Its symptoms and disease cycle are similar to those of apple scab. A major difference is the frequent appearance of pear scab on twigs, where it can overwinter and start new infections in spring. Infection of pear leaves is not as common as apple scab on apple leaves.
Pear scab occurs on leaves, shoots, and fruits. Symptoms are very similar to apple scab. A major difference, however, is the frequent appearance of pear scab on twigs, where it can overwinter and sporulate to initiate new infections in the spring.
Lesions on leaves and petioles begin as round, brownish spots that eventually become velvety in appearance. Conidia, spores of the fungus, are produced within these lesions. Later in the season, small spots can be observed on the lower surface of the leaves. These are usually the result of late-spring or early summer infections. Leaf infection of pear is not as common as apple scab on apple leaves.
Scab lesions on fruit occur on the calyx end and eventually on the sides of the fruit. As these lesions enlarge, they become dark brown and form large black areas as they coalesce. Lesions on immature fruit are small, circular velvety spots. Darker, pinpoint spots develop as the fruit matures. Infected fruit often become irregular in shape.
Shoot lesions resemble those found on fruit. Unlike apple scab, twig infections are common with pear scab. Early in the growing season, lesions on young shoots appear as brown, velvety spots. Later, these lesions become corky, canker-like areas. The following spring, pustules will develop within these overwintered lesions. These pustules produce spores that perpetuate the spread of the disease.
The fungus overwinters in leaves on the ground and also in infected twigs. Infection of pear foliage and fruit occurs under conditions similar to those required for infection of apple by the apple scab fungus. Ascospores are the major source of primary inoculum. Infection occurs in the spring around bud swell. Ascospores in the overwintered leaves are released as the result of rain and are carried by air currents to young leaves and fruit. Ascospores continue to mature over a 6- to 8-week period.

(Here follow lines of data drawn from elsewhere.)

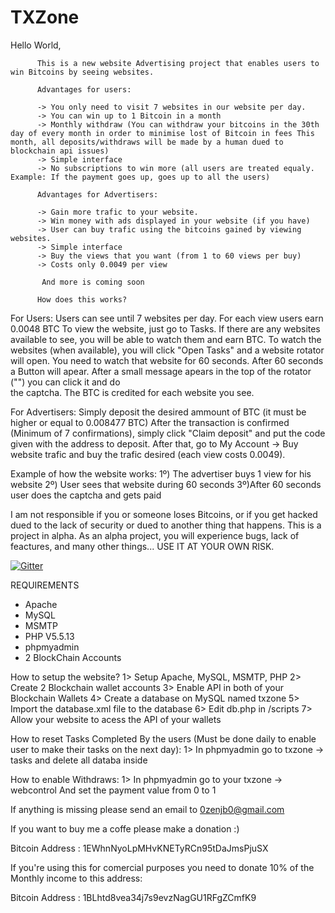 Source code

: # TXZone
Hello World,

          This is a new website Advertising project that enables users to win Bitcoins by seeing websites.

          Advantages for users:
         
          -> You only need to visit 7 websites in our website per day.
          -> You can win up to 1 Bitcoin in a month
          -> Monthly withdraw (You can withdraw your bitcoins in the 30th day of every month in order to minimise lost of Bitcoin in fees This month, all deposits/withdraws will be made by a human dued to blockchain api issues)
          -> Simple interface
          -> No subscriptions to win more (all users are treated equaly. Example: If the payment goes up, goes up to all the users)

          Advantages for Advertisers:

          -> Gain more trafic to your website.
          -> Win money with ads displayed in your website (if you have)
          -> User can buy trafic using the bitcoins gained by viewing websites.
          -> Simple interface
          -> Buy the views that you want (from 1 to 60 views per buy)
          -> Costs only 0.0049 per view

           And more is coming soon
 
          How does this works?

For Users:
      Users can see until 7 websites per day. For each view users earn 0.0048 BTC
      To view the website, just go to Tasks. If there are any websites available to see, you will be able to watch them and earn BTC.
      To watch the websites (when available), you will click "Open Tasks" and a website rotator will open. You need to watch that website for 60 
      seconds. After 60 seconds a Button will apear. After a small message apears in the top of the rotator ("</script>") you can click it and do  
      the captcha. The BTC is credited for each website you see.

For Advertisers:
      Simply deposit the desired ammount of BTC (it must be higher or equal to 0.008477 BTC)
      After the transaction is confirmed (Minimum of 7 confirmations), simply click "Claim deposit" and put the code given with the address to deposit.
      After that, go to My Account -> Buy website trafic and buy the trafic desired (each view costs 0.0049).

Example of how the website works:
 1º) The advertiser buys 1 view for his website
 2º) User sees that website during 60 seconds
 3º)After 60 seconds user does the captcha and gets paid
 

I am not responsible if you or someone loses Bitcoins, or if you get hacked dued to the lack of security or dued to another thing that happens.
This is a project in alpha. As an alpha project, you will experience bugs, lack of feactures, and many other things...
USE IT AT YOUR OWN RISK.

[![Gitter](https://badges.gitter.im/ZenJB/TXZone.svg)](https://gitter.im/ZenJB/TXZone?utm_source=badge&utm_medium=badge&utm_campaign=pr-badge)

REQUIREMENTS
- Apache
- MySQL
- MSMTP
- PHP V5.5.13
- phpmyadmin
- 2 BlockChain Accounts

How to setup the website?
1> Setup Apache, MySQL, MSMTP, PHP
2> Create 2 Blockchain wallet accounts
3> Enable API in both of your Blockchain Wallets
4> Create a database on MySQL named txzone
5> Import the database.xml file to the database
6> Edit db.php in /scripts
7> Allow your website to acess the API of your wallets

How to reset Tasks Completed By the users (Must be done daily to enable user to make their tasks on the next day):
1> In phpmyadmin go to txzone -> tasks and delete all databa inside

How to enable Withdraws:
1> In phpmyadmin go to your txzone -> webcontrol And set the payment value from 0 to 1

If anything is missing please send an email to 0zenjb0@gmail.com

If you want to buy me a coffe please make a donation :)

Bitcoin Address : 1EWhnNyoLpMHvKNETyRCn95tDaJmsPjuSX


If you're using this for comercial purposes you need to donate 10% of the Monthly income to this address: 

Bitcoin Address : 1BLhtd8vea34j7s9evzNagGU1RFgZCmfK9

Conidia are the source of secondary inoculum and are produced in twig lesions. Many secondary cycles may occur over a growing season. The length of the wetting period and temperature required for infection depend on the number of hours of continuous wetness and the temperature during this wetting period. Scab lesions may develop in as few as 8 days after infection on young leaves and as many as 2 months on older leaves. Fruit are also more susceptible when young, however, mature fruit can be infected if the length of wetting period is sufficiently long.
Routine fungicide sprays normally control this disease in Pennsylvania. The fungicides that control apple scab also will control pear scab; however, pear scab is never as severe a problem as apple scab.